Alguém que tenha assistido a esse espetáculo e que venha acompanhando o noticiário e a profusão de editoriais e artigos sobre o tema é induzido a crer que estamos à beira de um golpe de Estado. E talvez não esteja tão longe da verdade. A massa de textos e pronunciamentos dando conta de que o atual governo estaria atentando contra a liberdade da imprensa chegou a superar, durante as duas primeiras semanas de agosto, o espaço concedido no mesmo lapso de tempo à cobertura de eventos reais como, por exemplo, a votação da reforma da Previdência.
Firmeza democrática
É fato que o projeto não nasceu no atual governo, mas se originou de uma antiga reivindicação dos jornalistas. Alguns recordam que, sob a coordenação do saudoso Perseu Abramo, já em 1975 se discutia em São Paulo a criação de um conselho que buscasse a convergência de interesses entre os jornalistas e os donos das empresas de mídia. Também nessa ocasião se buscava criar instrumentos de controle contra desmandos e manipulações. A resistência contra a ditadura ainda era um ponto em comum entre a maioria dos jornalistas e de alguns, e bem poucos, donos de jornal.
Portanto, a teoria conspiratória que transforma jornalistas de currículos respeitáveis em maus atores com um péssimo roteiro pode significar apenas mais um mau momento da mídia brasileira. Mas também pode ser muito mais do que isso. Pode ser, sim, que esteja em andamento um golpe contra a democracia, como aquele que sutilmente conduziu ao poder o ex-presidente Fernando Collor, em 1989.
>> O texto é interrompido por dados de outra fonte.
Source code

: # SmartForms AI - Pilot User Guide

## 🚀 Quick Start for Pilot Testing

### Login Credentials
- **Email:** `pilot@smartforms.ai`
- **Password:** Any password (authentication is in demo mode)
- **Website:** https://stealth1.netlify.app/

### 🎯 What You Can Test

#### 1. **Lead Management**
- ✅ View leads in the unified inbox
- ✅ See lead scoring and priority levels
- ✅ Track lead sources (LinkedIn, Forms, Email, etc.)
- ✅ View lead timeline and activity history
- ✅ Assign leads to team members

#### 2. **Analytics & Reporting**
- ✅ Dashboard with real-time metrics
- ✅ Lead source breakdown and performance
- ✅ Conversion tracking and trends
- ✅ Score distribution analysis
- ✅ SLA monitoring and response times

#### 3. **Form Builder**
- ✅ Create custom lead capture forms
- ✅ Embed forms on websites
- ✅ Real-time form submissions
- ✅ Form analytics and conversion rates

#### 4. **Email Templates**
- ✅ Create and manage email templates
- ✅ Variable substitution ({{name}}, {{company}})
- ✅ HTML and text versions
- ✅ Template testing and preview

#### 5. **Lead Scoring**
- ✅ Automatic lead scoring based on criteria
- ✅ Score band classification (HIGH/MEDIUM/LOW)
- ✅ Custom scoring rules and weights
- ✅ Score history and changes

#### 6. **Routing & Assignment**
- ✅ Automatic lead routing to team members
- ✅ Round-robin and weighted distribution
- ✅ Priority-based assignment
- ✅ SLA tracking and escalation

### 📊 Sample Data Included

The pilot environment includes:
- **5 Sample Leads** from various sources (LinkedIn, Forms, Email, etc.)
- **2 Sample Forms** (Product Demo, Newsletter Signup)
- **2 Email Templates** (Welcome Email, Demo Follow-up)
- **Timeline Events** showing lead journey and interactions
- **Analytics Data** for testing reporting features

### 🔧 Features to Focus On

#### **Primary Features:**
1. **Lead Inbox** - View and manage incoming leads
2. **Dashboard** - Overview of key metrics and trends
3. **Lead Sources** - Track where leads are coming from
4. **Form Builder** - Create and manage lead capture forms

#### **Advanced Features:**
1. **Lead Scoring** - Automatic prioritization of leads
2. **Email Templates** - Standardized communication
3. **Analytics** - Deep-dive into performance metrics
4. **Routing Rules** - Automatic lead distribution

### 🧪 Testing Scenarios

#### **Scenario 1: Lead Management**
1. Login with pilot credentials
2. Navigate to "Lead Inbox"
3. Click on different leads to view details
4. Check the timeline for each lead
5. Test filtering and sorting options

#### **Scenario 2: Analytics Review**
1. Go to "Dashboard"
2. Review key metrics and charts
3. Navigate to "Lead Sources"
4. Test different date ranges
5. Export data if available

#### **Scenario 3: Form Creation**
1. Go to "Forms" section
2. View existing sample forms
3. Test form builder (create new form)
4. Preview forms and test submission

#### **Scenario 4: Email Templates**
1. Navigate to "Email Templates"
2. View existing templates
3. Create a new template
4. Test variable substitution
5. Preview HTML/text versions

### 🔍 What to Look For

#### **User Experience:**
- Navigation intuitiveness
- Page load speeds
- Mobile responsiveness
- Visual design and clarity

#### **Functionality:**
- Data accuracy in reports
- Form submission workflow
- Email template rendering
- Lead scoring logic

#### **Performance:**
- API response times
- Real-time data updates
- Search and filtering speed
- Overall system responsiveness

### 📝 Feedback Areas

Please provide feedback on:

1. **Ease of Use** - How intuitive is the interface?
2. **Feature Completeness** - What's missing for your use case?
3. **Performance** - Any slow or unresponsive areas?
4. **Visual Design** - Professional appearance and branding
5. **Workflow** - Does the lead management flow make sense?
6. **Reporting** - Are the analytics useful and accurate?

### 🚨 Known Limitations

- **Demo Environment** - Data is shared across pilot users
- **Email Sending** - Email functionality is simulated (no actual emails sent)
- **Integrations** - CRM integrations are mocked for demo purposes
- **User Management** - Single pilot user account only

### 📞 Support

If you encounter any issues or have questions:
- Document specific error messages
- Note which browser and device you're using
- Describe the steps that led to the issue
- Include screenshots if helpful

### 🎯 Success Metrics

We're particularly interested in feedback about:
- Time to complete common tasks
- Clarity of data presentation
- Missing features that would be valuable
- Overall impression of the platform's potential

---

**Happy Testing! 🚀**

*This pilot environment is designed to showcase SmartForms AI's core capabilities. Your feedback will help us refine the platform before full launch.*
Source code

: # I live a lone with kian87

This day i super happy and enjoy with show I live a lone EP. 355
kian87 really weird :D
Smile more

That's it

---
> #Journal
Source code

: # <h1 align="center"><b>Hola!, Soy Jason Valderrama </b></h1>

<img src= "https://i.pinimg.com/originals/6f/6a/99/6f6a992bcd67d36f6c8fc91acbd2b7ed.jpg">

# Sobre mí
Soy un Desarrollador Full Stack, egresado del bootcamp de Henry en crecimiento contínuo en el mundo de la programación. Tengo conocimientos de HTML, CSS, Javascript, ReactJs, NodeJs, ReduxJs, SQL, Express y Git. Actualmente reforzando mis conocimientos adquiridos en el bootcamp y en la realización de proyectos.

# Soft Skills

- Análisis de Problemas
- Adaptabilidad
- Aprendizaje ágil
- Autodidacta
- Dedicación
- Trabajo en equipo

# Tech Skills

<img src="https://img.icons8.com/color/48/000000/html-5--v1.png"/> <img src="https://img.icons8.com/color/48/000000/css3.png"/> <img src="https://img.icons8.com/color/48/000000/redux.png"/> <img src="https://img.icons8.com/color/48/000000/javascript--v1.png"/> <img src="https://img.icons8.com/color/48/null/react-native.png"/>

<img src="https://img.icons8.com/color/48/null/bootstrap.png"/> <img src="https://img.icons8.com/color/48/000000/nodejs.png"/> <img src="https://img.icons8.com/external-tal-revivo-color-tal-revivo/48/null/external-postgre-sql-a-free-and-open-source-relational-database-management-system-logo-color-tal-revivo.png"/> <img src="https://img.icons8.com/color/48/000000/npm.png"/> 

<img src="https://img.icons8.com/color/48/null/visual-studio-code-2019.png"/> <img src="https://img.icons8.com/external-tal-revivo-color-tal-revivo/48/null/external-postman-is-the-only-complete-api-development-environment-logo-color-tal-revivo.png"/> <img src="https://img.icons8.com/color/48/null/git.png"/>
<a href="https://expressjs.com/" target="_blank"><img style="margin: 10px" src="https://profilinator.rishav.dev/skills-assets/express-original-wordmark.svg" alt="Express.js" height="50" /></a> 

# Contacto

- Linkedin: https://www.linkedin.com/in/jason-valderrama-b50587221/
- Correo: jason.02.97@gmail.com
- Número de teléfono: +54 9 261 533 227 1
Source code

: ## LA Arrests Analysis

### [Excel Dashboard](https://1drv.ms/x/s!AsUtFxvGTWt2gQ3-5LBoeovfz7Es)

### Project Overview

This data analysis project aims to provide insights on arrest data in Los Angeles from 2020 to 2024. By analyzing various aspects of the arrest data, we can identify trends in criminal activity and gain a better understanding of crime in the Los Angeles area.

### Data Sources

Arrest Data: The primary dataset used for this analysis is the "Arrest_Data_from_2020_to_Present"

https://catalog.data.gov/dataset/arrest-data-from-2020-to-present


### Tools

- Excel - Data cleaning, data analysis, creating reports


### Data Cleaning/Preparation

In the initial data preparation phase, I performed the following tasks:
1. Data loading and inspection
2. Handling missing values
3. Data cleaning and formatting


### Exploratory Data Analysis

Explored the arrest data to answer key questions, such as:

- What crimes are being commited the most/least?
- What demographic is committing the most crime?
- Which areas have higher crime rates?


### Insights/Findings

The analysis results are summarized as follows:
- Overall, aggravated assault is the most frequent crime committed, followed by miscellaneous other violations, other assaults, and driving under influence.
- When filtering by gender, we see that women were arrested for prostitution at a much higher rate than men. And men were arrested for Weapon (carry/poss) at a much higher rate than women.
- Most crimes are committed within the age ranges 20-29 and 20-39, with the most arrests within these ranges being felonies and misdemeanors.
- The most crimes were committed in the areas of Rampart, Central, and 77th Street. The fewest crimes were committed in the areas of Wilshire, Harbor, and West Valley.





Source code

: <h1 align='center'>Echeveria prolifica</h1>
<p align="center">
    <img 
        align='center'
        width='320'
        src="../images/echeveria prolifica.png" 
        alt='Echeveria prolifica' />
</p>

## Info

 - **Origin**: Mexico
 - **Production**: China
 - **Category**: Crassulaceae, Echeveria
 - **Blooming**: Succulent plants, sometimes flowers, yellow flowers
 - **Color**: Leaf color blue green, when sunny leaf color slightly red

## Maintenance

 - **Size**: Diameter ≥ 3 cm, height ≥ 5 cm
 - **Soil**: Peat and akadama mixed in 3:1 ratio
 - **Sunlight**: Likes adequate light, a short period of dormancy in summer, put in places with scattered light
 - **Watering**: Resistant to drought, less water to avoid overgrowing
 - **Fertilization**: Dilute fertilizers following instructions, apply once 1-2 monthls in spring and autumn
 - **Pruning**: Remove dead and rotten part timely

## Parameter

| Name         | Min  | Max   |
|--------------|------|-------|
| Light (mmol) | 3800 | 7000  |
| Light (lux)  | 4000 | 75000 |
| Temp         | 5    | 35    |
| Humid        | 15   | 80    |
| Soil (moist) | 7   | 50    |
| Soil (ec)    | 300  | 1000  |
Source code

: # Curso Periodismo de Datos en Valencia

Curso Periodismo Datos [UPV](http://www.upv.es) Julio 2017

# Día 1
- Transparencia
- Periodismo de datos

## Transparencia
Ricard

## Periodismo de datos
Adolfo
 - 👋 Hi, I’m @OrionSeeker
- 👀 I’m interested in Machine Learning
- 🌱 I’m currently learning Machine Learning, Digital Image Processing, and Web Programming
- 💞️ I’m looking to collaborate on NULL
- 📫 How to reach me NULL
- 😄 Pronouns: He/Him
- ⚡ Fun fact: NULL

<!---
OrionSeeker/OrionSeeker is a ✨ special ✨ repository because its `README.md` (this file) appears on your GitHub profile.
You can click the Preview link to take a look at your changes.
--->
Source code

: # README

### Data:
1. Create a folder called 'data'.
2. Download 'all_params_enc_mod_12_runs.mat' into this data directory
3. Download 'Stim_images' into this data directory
Pelo menos uma agência de comunicação contratada para a campanha eleitoral em São Paulo está compondo um dossiê com uma seleção de manifestações publicadas e divulgadas pela televisão e pelo rádio nos últimos dias. Um pesquisador mais distraído que em futuro próximo vier a consultar esse arquivo poderia ser facilmente induzido a crer que, em agosto de 2004, a imprensa brasileira reagiu com firmeza democrática à tentativa de um governo ditatorial de minar suas bases de independência. Da mesma forma como uma leitura do que os grandes jornais brasileiros publicaram entre janeiro e março de 1964 nos dá a entender que o estancieiro Jango Goulart preparava naquela ocasião a entrega do Brasil à União Soviética.
Escolhas unânimes
Jango teve seu Leonel Brizola, como Lula tem seu José Dirceu. Quem já teve a oportunidade de observar o ministro da Casa Civil em sala de espera de aeroporto, pode ter uma idéia aproximada de como o poder afetou o núcleo do Partido dos Trabalhadores. O que se observa é um sessentão muito cioso de sua aparência, sempre exibindo um terno de corte impecável, sempre acompanhado de um ajudante-de-ordens daqueles antigos. Diferentemente do perfil de executivo que caracteriza os políticos de hoje em dia, José Dirceu gosta de se comportar como chefe. Cochicha ao ouvido de seu assistente, este apanha rapidamente o celular, digita, certifica-se da conexão e o passa ao ministro. Dirceu conversa, sempre em voz baixa, depois devolve o aparelho. Raramente tem alguma coisa nas mãos. Sua pasta viaja com o auxiliar.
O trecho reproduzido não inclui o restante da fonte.